I: In Which You Will Thrive
The first break is the deepest. Drawing on George Kafka’s text in this handout, we are celebrating what grows from the cracks, using this time to platform the reading materials of our ecology through the space’s library. In addition to this, various public events will leak into other breaks including collaborations with Healing Justice, The Funambulist, and HomeGrown +.
II: ‘Goliath is Dead’ Acts I to V
Inspired by a conversation with Andre Anderson, headmaster of Freedom & Balance, this break looks at education, development, and decline. Alongside KIN Structures, a collaborative practice that build and sustain community and cultural infrastructure, RESOLVE will invite practitioners into the space for a series of public and private conversations that will result in an open-sourced curriculum.
III: DIY Strength & Queer Hedonism
For a month, Gut Level, a Queer-led DIY rave space in Sheffield, will takeover the gallery, hosting club nights, workshops, and exhibiting images of DIY strength and queer hedonism sourced from DIY/Grassroots/Queer noise makers from Sheffield, Leeds, Manchester, Liverpool and Glasgow. The break will also feature a sound installation from sonic practitioner, Anna Kloos.
IV: Barbican Closing Down Sale
Throughout the course of the exhibition, visitors are encouraged to ‘bagsy’ the materials they would like to take using the available stamps and then emailing their requests to [email protected]. From the 10th to the 18th of July, RESOLVE will work in the gallery with Yes Make!, a community-focused construction and carpentry studio to cut materials to your desired size and shape specifications while the sounds of South-London based Tanum Sound System fill the space. If you want it, its yours!

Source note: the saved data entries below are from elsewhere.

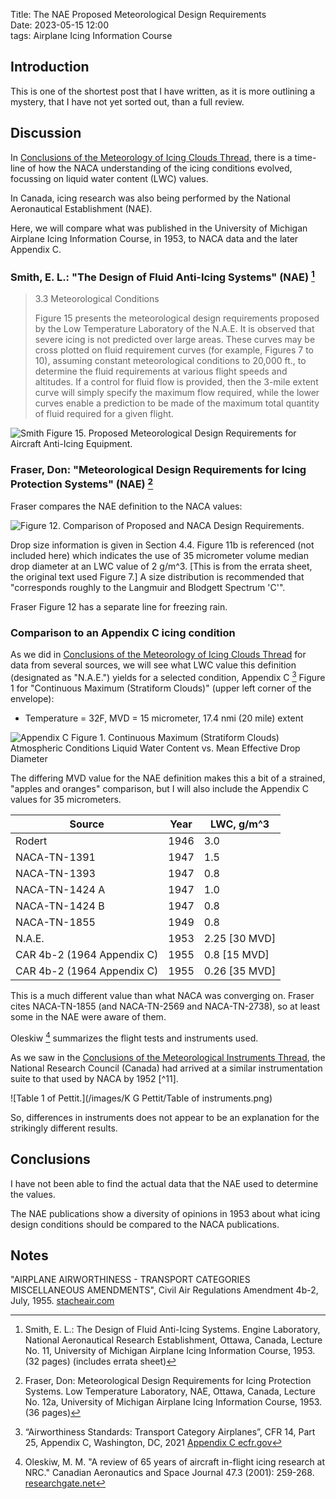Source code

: Title: The NAE Proposed Meteorological Design Requirements   
Date: 2023-05-15 12:00  
tags: Airplane Icing Information Course  

## Introduction  

This is one of the shortest post that I have written, 
as it is more outlining a mystery, that I have not yet sorted out, than a full review.  

## Discussion  

In [Conclusions of the Meteorology of Icing Clouds Thread]({filename}Conclusions%20of%20the%20Meteorology%20of%20Icing%20Clouds%20Thread.md#tracking-lwc-values), 
there is a time-line of how the NACA understanding of the icing conditions evolved, 
focussing on liquid water content (LWC) values. 

In Canada, icing research was also being performed by the National Aeronautical Establishment (NAE). 

Here, we will compare what was published in the 
University of Michigan Airplane Icing Information Course, in 1953,
to NACA data and the later Appendix C.

### Smith, E. L.: "The Design of Fluid Anti-Icing Systems" (NAE) [^1]  

>3.3 Meteorological Conditions  
> 
>Figure 15 presents the meteorological design requirements proposed by the Low 
Temperature Laboratory of the N.A.E. 
It is observed that severe icing is not predicted over large areas. 
These curves may be cross plotted on fluid requirement 
curves (for example, Figures 7 to 10), assuming constant meteorological conditions 
to 20,000 ft., to determine the fluid requirements at various flight speeds and 
altitudes. If a control for fluid flow is provided, then the 3-mile extent curve 
will simply specify the maximum flow required, while the lower curves enable a 
prediction to be made of the maximum total quantity of fluid required for a given 
flight.

![Smith Figure 15. Proposed Meteorological Design Requirements 
for Aircraft Anti-Icing Equipment.](/images%2FFraser%20Flight%2FSmith%20Figure%2015.png)  

### Fraser, Don: "Meteorological Design Requirements for Icing Protection Systems" (NAE) [^2]  

Fraser compares the NAE definition to the NACA values: 

![Figure 12. Comparison of Proposed and NACA Design Requirements.](/images%2FFraser%20Flight%2FFigure%2012.png)  

Drop size information is given in Section 4.4. 
Figure 11b is referenced (not included here) which indicates the use of 
35 micrometer volume median drop diameter at an LWC value of 2 g/m^3. 
[This is from the errata sheet, the original text used Figure 7.] 
A size distribution is recommended that "corresponds roughly to the Langmuir and Blodgett Spectrum 'C'". 

Fraser Figure 12 has a separate line for freezing rain. 

### Comparison to an Appendix C icing condition  

As we did in 
[Conclusions of the Meteorology of Icing Clouds Thread]({filename}Conclusions%20of%20the%20Meteorology%20of%20Icing%20Clouds%20Thread.md#tracking-lwc-values) 
for data from several sources, 
we will see what LWC value this definition (designated as "N.A.E.") yields 
for a selected condition, Appendix C [^3] Figure 1
for "Continuous Maximum (Stratiform Clouds)" (upper left corner of the envelope):  

- Temperature = 32F, MVD = 15 micrometer, 17.4 nmi (20 mile) extent  

![Appendix C Figure 1. Continuous Maximum (Stratiform Clouds) 
Atmospheric Conditions 
Liquid Water Content vs. Mean Effective Drop Diameter](/images%2FAppCfig1.png)  

The differing MVD value for the NAE definition makes this a bit of a strained, 
"apples and oranges" comparison, but I will also include the Appendix C 
values for 35 micrometers. 

| Source                     | Year | LWC, g/m^3    |
|----------------------------|------|---------------|
| Rodert                     | 1946 | 3.0           |
| NACA-TN-1391               | 1947 | 1.5           |
| NACA-TN-1393               | 1947 | 0.8           |
| NACA-TN-1424 A             | 1947 | 1.0           |
| NACA-TN-1424 B             | 1947 | 0.8           |
| NACA-TN-1855               | 1949 | 0.8           |
| N.A.E.                     | 1953 | 2.25 [30 MVD] |
| CAR 4b-2 (1964 Appendix C) | 1955 | 0.8  [15 MVD] |
| CAR 4b-2 (1964 Appendix C) | 1955 | 0.26 [35 MVD] |

This is a much different value than what NACA was converging on. 
Fraser cites NACA-TN-1855 (and NACA-TN-2569 and NACA-TN-2738), 
so at least some in the NAE were aware of them. 

Oleskiw [^5] summarizes the flight tests and instruments used. 

As we saw in the 
[Conclusions of the Meteorological Instruments Thread]({filename}Conclusions%20of%20the%20Meteorological%20Instruments%20Thread.md), 
the National Research Council (Canada) had arrived at a similar instrumentation suite to that used by NACA by 1952 [^11].    

![Table 1 of Pettit.](/images/K G Pettit/Table of instruments.png)  

So, differences in instruments does not appear to be an explanation for the strikingly different results. 

## Conclusions  

I have not been able to find the actual data that the NAE used to determine the values. 

The NAE publications show a diversity of opinions in 1953 about what icing design conditions should be 
compared to the NACA publications. 

## Notes  

[^1]: Smith, E. L.: The Design of Fluid Anti-Icing Systems. Engine Laboratory, National Aeronautical Research Establishment, Ottawa, Canada, Lecture No. 11, University of Michigan Airplane Icing Information Course, 1953.  (32 pages) (includes errata sheet)  
[^2]: Fraser, Don: Meteorological Design Requirements for Icing Protection Systems. Low Temperature Laboratory, NAE, Ottawa, Canada, Lecture No. 12a, University of Michigan Airplane Icing Information Course, 1953.  (36 pages) 
[^3]: “Airworthiness Standards: Transport Category Airplanes”, CFR 14, Part 25, Appendix C, Washington, DC, 2021 [Appendix C ecfr.gov](https://www.ecfr.gov/current/title-14/chapter-I/subchapter-C/part-25/appendix-Appendix%20C%20to%20Part%2025)  
[^4]:
"AIRPLANE AIRWORTHINESS - TRANSPORT CATEGORIES MISCELLANEOUS AMENDMENTS", Civil Air Regulations Amendment 4b-2, July, 1955. 
[stacheair.com](http://www.stacheair.com/data/At%20Work%209B%20Repair%20Station%20CD/Data%20Info/CAR%27s/CAR%20Part%20%204b/PDF/Part%2004b-02.pdf)  
[^5]: Oleskiw, M. M. "A review of 65 years of aircraft in-flight icing research at NRC." Canadian Aeronautics and Space Journal 47.3 (2001): 259-268. [researchgate.net](https://www.researchgate.net/publication/44057561_A_Review_of_65_Years_of_Aircraft_In-Flight_Icing_Research_at_NRC)  
[^6]: Pettit, K. G.: "'The Rockcliffe Ice Wagon' and its role in Canadian icing research." Publ. R. Met. Soc. Canad. Branch, Toronto 2 (1951). [cmosarchives.ca](http://cmosarchives.ca/RMS/r0205.pdf)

Conversations on Conservations / How to Practice
Conversations on Conservations / How to Practice
The sounds in the space are fragments from RESOLVE Collective’s unpublished ‘Conversations on Conservation’ seriesand a sequence of voicenote “chainmail” conversations initiated for their article ‘How to Practice: Collective Imagination’, published in issue 1496 of the Architectural Review. Interspersed with the sounds of Croydon North End, these resonant cacophonies are the many voices of Rose Nordin, Sana Badri, Arman Nouri, Kwame Lowe (KIN Structures), Zain Dada, Halima Ali (RAADI Zine), Jana Dardouk, Pelin Tamay & Selin Öktem (1115 Labs), Maia Ardalla, Shawn Adams & Larry Botchway (POoR Collective), Joel De Mowbray & Morgan Da Silva (Yes Make!), and Lela Sujani (Patch Collective).